▶ [How to complete this task]
Pull out every line with the word "linewidth" from the entries below.

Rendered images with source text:
= Beginning of Section =
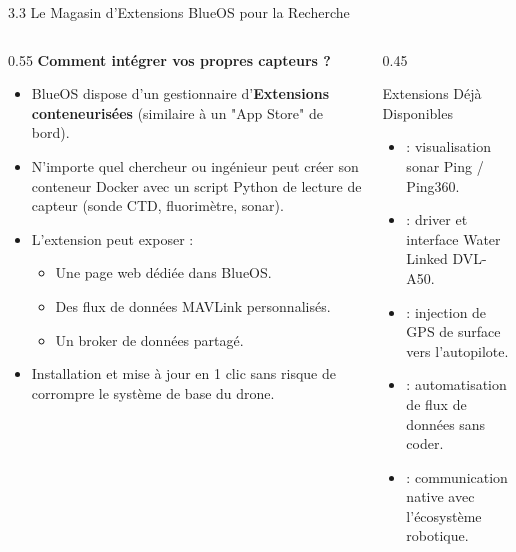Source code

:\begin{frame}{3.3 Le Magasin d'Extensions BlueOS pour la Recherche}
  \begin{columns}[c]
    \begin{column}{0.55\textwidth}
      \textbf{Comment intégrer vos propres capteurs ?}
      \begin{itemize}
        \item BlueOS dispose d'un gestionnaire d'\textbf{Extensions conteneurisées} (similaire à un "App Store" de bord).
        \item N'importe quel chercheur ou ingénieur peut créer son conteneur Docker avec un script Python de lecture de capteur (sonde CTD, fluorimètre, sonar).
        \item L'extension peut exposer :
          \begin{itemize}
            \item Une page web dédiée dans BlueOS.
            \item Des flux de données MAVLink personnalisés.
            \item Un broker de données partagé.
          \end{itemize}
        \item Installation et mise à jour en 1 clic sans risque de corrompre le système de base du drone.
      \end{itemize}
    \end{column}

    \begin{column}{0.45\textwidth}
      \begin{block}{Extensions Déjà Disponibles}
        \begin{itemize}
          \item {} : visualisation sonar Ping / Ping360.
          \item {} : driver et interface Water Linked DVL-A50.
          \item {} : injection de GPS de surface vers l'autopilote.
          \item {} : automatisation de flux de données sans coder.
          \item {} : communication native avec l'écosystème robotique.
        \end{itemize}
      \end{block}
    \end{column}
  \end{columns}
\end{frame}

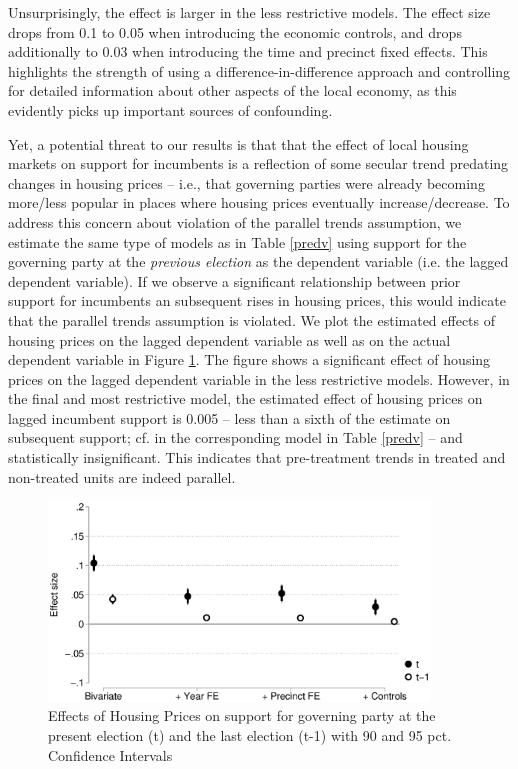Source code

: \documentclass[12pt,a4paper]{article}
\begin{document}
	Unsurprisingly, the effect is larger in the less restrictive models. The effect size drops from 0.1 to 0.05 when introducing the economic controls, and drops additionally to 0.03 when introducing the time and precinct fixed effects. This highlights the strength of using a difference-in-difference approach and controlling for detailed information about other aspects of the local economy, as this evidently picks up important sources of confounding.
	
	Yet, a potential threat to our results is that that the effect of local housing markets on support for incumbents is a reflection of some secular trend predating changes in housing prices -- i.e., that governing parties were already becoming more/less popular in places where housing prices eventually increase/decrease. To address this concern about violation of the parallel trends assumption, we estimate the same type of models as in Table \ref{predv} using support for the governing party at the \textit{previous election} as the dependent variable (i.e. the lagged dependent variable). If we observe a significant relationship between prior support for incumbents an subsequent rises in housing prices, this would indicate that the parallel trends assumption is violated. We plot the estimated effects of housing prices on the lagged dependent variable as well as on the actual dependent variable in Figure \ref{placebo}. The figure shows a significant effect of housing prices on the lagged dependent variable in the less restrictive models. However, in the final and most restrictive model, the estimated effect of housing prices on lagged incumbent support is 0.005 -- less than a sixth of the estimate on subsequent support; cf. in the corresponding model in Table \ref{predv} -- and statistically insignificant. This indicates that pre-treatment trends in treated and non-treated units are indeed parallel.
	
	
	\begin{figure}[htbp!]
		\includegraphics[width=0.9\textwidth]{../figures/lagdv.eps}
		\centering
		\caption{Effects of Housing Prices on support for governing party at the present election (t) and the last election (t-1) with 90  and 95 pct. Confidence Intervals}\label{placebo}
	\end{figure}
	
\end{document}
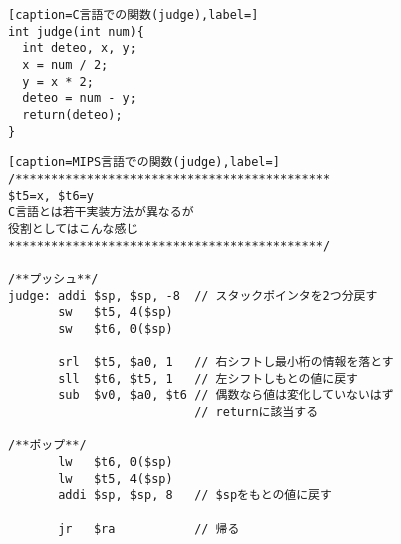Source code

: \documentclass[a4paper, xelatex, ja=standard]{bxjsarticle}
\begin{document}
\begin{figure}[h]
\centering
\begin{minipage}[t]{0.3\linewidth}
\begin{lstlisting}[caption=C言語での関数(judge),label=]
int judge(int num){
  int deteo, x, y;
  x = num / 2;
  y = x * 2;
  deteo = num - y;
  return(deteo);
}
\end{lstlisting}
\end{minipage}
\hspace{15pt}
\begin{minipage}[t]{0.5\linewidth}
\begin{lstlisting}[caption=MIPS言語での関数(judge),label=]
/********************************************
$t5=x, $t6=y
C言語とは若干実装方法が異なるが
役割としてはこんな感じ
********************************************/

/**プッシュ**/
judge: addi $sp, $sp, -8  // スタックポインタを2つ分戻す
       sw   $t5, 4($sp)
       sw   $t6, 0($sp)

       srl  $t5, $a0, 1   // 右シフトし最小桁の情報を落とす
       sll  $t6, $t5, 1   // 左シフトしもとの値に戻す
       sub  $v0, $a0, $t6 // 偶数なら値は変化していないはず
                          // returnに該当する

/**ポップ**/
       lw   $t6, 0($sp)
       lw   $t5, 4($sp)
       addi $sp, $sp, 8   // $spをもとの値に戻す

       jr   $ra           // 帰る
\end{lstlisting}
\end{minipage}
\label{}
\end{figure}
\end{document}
= End of Section =
▶ [Solution to this exercise]
\begin{minipage}[t]{0.3\linewidth}
\begin{minipage}[t]{0.5\linewidth}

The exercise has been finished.